- The task -
In the data below, locate each line with the word "Select" and list it.

- Supplied records -

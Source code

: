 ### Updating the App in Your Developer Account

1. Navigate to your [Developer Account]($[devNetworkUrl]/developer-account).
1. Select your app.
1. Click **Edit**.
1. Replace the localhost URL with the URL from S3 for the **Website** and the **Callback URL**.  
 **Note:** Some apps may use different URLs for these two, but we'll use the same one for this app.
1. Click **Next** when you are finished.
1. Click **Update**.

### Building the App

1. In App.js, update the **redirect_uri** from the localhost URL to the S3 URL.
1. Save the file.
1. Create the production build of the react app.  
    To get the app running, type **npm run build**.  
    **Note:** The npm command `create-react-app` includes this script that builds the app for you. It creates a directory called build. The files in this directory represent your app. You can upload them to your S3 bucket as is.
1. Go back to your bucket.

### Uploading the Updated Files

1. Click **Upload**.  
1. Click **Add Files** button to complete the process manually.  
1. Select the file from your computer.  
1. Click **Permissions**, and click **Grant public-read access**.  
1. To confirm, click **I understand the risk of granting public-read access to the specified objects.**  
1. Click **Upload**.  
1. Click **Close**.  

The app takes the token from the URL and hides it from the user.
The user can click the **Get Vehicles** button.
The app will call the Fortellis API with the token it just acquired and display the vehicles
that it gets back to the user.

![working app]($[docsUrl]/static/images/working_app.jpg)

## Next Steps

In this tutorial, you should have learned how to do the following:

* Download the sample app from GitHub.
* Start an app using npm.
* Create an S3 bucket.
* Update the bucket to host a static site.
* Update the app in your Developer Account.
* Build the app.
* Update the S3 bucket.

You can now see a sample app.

- Solution -
1. Select your app.
1. Select the file from your computer.  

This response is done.